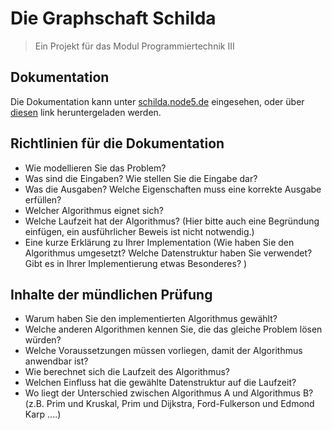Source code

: # Die Graphschaft Schilda

> Ein Projekt für das Modul Programmiertechnik III

## Dokumentation

Die Dokumentation kann unter [schilda.node5.de](https://schilda.node5.de) eingesehen, oder über [diesen](https://github.com/thieleju/GraphschaftSchilda/blob/gh-pages/Dokumentation.pdf) link heruntergeladen werden.

## Richtlinien für die Dokumentation

- Wie modellieren Sie das Problem?
- Was sind die Eingaben? Wie stellen Sie die Eingabe dar?
- Was die Ausgaben? Welche Eigenschaften muss eine korrekte Ausgabe erfüllen?
- Welcher Algorithmus eignet sich? 
- Welche Laufzeit hat der Algorithmus? (Hier bitte auch eine Begründung einfügen, ein ausführlicher Beweis ist nicht notwendig.)
- Eine kurze Erklärung zu Ihrer Implementation (Wie haben Sie den Algorithmus umgesetzt? Welche Datenstruktur haben Sie verwendet? Gibt es in Ihrer Implementierung etwas Besonderes?  ) 

## Inhalte der mündlichen Prüfung

- Warum haben Sie den implementierten Algorithmus gewählt? 
- Welche anderen Algorithmen kennen Sie, die das gleiche Problem lösen würden? 
- Welche Voraussetzungen müssen vorliegen, damit der Algorithmus anwendbar ist? 
- Wie berechnet sich die Laufzeit des Algorithmus? 
- Welchen Einfluss hat die gewählte Datenstruktur auf die Laufzeit? 
- Wo liegt der Unterschied zwischen Algorithmus A und Algorithmus B? (z.B. Prim und Kruskal, Prim und Dijkstra, Ford-Fulkerson und Edmond Karp ....)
════
Work to complete: Every record is to be restated word for word, with the pictures left out.

Your response:
Source code

: # Die Graphschaft Schilda

> Ein Projekt für das Modul Programmiertechnik III

## Dokumentation

Die Dokumentation kann unter [schilda.node5.de](https://schilda.node5.de) eingesehen, oder über [diesen](https://github.com/thieleju/GraphschaftSchilda/blob/gh-pages/Dokumentation.pdf) link heruntergeladen werden.

## Richtlinien für die Dokumentation

- Wie modellieren Sie das Problem?
- Was sind die Eingaben? Wie stellen Sie die Eingabe dar?
- Was die Ausgaben? Welche Eigenschaften muss eine korrekte Ausgabe erfüllen?
- Welcher Algorithmus eignet sich? 
- Welche Laufzeit hat der Algorithmus? (Hier bitte auch eine Begründung einfügen, ein ausführlicher Beweis ist nicht notwendig.)
- Eine kurze Erklärung zu Ihrer Implementation (Wie haben Sie den Algorithmus umgesetzt? Welche Datenstruktur haben Sie verwendet? Gibt es in Ihrer Implementierung etwas Besonderes?  ) 

## Inhalte der mündlichen Prüfung

- Warum haben Sie den implementierten Algorithmus gewählt? 
- Welche anderen Algorithmen kennen Sie, die das gleiche Problem lösen würden? 
- Welche Voraussetzungen müssen vorliegen, damit der Algorithmus anwendbar ist? 
- Wie berechnet sich die Laufzeit des Algorithmus? 
- Welchen Einfluss hat die gewählte Datenstruktur auf die Laufzeit? 
- Wo liegt der Unterschied zwischen Algorithmus A und Algorithmus B? (z.B. Prim und Kruskal, Prim und Dijkstra, Ford-Fulkerson und Edmond Karp ....)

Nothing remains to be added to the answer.